Vitamin A is a fat-soluble vitamin that is essential for the maintenance of human metabolism and is available from various foods in two forms. One is pre-formed vitamin A (retinol) which is found only in animals, the other is provitamin A carotenoids which is found in plants. Cereals are the staple food for the Chinese population, and are rich in nutrients but contain a low content of provitamin A carotenoids. Vegetable oils and nuts are also widely consumed foods, but also contain low content of provitamin A carotenoids. Therefore, the provitamin A carotenoids content of coarse cereals, potatoes, legumes, vegetables and fruits, the retinol content of meat, eggs, milk, and aquatic products were collected and listed in Table S1. It is evident that vegetables contained the highest content (1088 ugRAE/100 g) of total vitamin A. For example, carrots contained 342 ugRAE/100 g and spinach contained 243 ugRAE/100 g of total vitamin A content, indicating that carrots and spinach are good sources of provitamin vitamin A carotenoids. Meanwhile, eggs have the second highest content of total vitamin A (1045 ugRAE/100 g). All four types of eggs contained high levels of retinol, particularly quail eggs with 337 ugRAE/100 g. In addition, the following retinol contents were detected in aquatic products, milk, and meat. Fruits, beans, potatoes, and coarse cereals had low levels of carotenoids in contrast with other commonly consumed foods.

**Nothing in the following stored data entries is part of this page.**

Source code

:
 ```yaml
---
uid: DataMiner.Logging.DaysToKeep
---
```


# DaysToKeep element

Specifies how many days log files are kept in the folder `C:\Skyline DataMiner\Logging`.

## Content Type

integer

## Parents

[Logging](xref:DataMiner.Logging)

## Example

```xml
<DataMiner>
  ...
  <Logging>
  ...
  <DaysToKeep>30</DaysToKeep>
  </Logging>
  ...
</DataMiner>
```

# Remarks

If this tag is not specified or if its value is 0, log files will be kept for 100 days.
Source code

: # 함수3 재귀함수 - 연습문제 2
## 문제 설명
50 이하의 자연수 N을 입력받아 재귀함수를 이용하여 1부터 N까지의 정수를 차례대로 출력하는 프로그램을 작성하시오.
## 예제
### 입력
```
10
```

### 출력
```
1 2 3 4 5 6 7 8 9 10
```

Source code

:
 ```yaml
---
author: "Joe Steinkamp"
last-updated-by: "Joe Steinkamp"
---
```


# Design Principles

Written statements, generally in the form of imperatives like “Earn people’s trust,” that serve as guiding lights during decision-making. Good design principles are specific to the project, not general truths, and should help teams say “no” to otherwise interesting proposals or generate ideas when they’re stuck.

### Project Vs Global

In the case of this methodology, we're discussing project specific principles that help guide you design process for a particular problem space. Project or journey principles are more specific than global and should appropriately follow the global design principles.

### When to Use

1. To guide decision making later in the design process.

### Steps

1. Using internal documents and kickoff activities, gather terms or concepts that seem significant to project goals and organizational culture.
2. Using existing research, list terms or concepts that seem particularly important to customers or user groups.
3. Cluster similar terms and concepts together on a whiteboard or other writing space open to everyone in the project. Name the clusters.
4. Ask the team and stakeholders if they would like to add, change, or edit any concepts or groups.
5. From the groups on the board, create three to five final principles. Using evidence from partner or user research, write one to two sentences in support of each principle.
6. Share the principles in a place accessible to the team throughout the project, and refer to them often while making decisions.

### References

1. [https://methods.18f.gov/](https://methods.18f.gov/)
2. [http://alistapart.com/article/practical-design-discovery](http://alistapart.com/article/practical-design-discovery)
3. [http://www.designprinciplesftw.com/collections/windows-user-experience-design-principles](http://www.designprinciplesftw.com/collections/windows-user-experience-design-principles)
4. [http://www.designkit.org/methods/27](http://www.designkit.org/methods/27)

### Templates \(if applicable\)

3.2. Evaluation of the Vitamin A Dietary Intake in the Chinese Diet

The nine food categories including coarse cereals, potatoes, legumes, vegetables, fruits, meat, eggs, milk, and aquatic products were used to calculate the dietary intake of vitamin A. As shown in Figure 1, the dietary intake of vitamin A in these nine kinds of commonly consumed foods was 460.56 ugRAE/day, which was consistent with the vitamin A supply in Asia (431 ugRAE/day) estimated by WHO. However, the recommended dietary reference intakes of vitamin A for adult men and women were 800 ugRAE/day and 700 ugRAE/day in China, respectively [39]. As a result, the actual dietary intake of vitamin A remained inadequate for an adult. The contribution of different foods to vitamin A dietary intake is shown in Figure 1. Vegetables are the first contributor to the dietary intake of vitamin A among the nine food categories, accounting for 54.94% of vitamin A intake (253.03 ugRAE/day), followed by eggs with 18.30% (84.30 ugRAE/day), and the others accounting for less than 10%. The animal foods including milk, aquatic products, and meat contributed 9.80% (45.12 ugRAE/day), 9.45% (43.51 ugRAE/day), and 6.15% (28.32 ugRAE/day), respectively; while fruit, legumes, coarse cereals, and potatoes contributed 0.57% (2.64 ugRAE/day), 0.41% (1.87 ugRAE/day), 0.24% (1.12 ugRAE/day), and 0.14% (0.64 ugRAE/day), respectively.
Vegetables were the primary contributor to vitamin A intake, and Table 1 shows the vitamin A content of 16 kinds of vegetables and their contribution to total vitamin A intake. The vitamin A intake of 253.03 ugRAE/day was recorded from vegetables. Carrots and dark green vegetables are rich in provitamin A carotenoids, and the result showed that carrots had the highest contribution to vitamin A intake at 103.49 ugRAE/day and accounted for 28.33% of the 45 kinds of foods. Spinach ranked second at 14.51% (66.83 ugRAE/day). The contributions of Chinese chives, pepper, tomato, asparagus lettuce, lettuce, and pumpkin were 4.78% (22.01 ugRAE/day); 4.13% (19.00 ugRAE/day); 2.62% (12.06 ugRAE/day); 2.57% (11.83 ugRAE/day); 1.96% (9.03 ugRAE/day); and 1.22% (3.08 ugRAE/day), respectively. The total contribution of other vegetables was 1.92% (8.80 ugRAE/day).

4. Discussion

The actual average vitamin A daily intake cannot meet the recommended dietary reference intake in the Chinese diet. Nearly 254 million of preschool-aged children were affected by VAD and suffered from night blindness [40]. Meanwhile, the excessive smartphone use potentially increased the DED. The increase in eye diseases requires a greater demand for vitamin A.
Bioavailability was defined as the fraction of an ingested bioactive agent, which reaches the specific site of action in the body. Bioavailability was primarily determined by three factors: bioaccessibility, transformation, and absorption [41]. The main factors limiting the bioavailability of vitamin A were solubility, stability, and dietary composition. Different foods had different bioavailability of vitamin A [42]. However, the recommended dietary reference intake of vitamin A in China for adult men and adult women was 800 ugRAE/day and 700 ugRAE/day, respectively, according to the Chinese dietary reference intakes. The aim of this study was to investigate the amount of vitamin A intake in the Chinese daily diet, rather than the bioavailability of vitamin A. Therefore, effective measures were discussed to increase the vitamin A intake to meet the recommended dietary reference intake of vitamin A.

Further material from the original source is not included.